Neuf mois après le lancement officiel du projet « Auto-entrepreneur », les premiers résultats montrent une montée progressive de ce dispositif destiné à encadrer et soutenir l'initiative individuelle. Invité sur Mosaïque FM, Mohamed Kefi Rahmani, président du projet au ministère de l'Emploi et de la Formation professionnelle, a présenté, jeudi 14 août 2025, un état des lieux détaillé. Lancé via une plateforme en novembre 2024, le projet vise à libérer les capacités des jeunes Tunisiens souhaitant travailler à leur compte, intégrer le secteur informel dans l'économie formelle et créer de l'emploi. Son cadre juridique repose sur trois textes majeurs : le décret de 2020, la loi de finances 2023 et la loi de finances 2025, avec déjà des propositions prévues pour 2026. Initialement, le décret de 2020 ne concernait pas les freelances : il se limitait aux activités relevant du régime forfaitaire, exercées par des personnes non salariées, sans patente active, et avec un chiffre d'affaires annuel inférieur à 75.000 dinars. La loi de finances 2025 a élargi le dispositif aux professions numériques et créatives. Désormais, les bénéficiaires peuvent obtenir une couverture sociale via la CNSS. Un décret gouvernemental précisant la liste des activités éligibles est finalisé et en attente d'adoption.

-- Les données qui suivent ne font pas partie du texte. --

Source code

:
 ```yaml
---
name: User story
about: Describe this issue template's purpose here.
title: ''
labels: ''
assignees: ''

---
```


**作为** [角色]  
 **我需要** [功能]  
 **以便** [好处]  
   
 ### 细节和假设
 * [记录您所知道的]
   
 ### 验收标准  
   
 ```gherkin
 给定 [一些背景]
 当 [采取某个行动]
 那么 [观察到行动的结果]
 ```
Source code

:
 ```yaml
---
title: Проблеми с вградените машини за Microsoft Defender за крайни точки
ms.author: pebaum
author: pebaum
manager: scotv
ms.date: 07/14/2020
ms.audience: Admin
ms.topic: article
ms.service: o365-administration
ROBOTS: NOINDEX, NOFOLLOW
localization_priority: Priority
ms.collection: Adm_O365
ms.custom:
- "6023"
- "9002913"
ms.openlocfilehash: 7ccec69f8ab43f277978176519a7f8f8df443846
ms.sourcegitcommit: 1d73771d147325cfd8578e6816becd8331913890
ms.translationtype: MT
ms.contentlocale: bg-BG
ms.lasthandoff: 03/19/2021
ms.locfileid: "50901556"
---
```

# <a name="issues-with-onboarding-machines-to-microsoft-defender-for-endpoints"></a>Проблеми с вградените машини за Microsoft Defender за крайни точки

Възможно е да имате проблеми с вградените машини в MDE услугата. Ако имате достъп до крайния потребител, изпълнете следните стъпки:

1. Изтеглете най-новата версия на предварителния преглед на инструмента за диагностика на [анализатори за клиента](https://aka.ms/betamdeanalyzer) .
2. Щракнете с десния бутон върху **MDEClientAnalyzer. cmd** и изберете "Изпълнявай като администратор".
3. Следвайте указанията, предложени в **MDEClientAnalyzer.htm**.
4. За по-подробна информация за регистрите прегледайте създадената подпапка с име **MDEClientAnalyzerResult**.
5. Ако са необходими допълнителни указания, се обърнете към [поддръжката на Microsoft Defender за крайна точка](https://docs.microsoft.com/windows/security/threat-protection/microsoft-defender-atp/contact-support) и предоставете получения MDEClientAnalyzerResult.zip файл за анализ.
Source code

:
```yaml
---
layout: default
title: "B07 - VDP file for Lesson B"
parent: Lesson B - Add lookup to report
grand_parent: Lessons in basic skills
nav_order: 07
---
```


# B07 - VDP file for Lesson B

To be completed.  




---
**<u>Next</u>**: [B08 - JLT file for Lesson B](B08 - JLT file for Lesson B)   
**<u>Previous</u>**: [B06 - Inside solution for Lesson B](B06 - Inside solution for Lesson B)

Le démarrage avait été timide, souligne le responsable, avec environ 200 inscriptions par mois fin 2024. En juillet 2025, le rythme est passé à 700 inscriptions, et 400 sur la première quinzaine du mois d'août. L'objectif affiché est d'atteindre 25000 inscrits la première année. Pour soutenir cette dynamique, une ligne de financement spécifique a été mise en place : un prêt pouvant atteindre 15.000 dinars, avec deux ans de différé et un remboursement sur sept ans. Les demandes pourront être déposées dès septembre 2025 via la plateforme. Les auto-entrepreneurs peuvent également recourir aux financements classiques de la Banque Tunisienne de Solidarité (BTS). Actuellement, 80% des inscrits exercent dans les services, 12% dans l'artisanat et 3% dans l'industrie. Les hommes représentent deux tiers des inscrits, contre un tiers de femmes. Sur le plan géographique, 80% se concentrent entre le Sahel et le Grand Tunis, laissant l'Ouest du pays nettement moins représenté.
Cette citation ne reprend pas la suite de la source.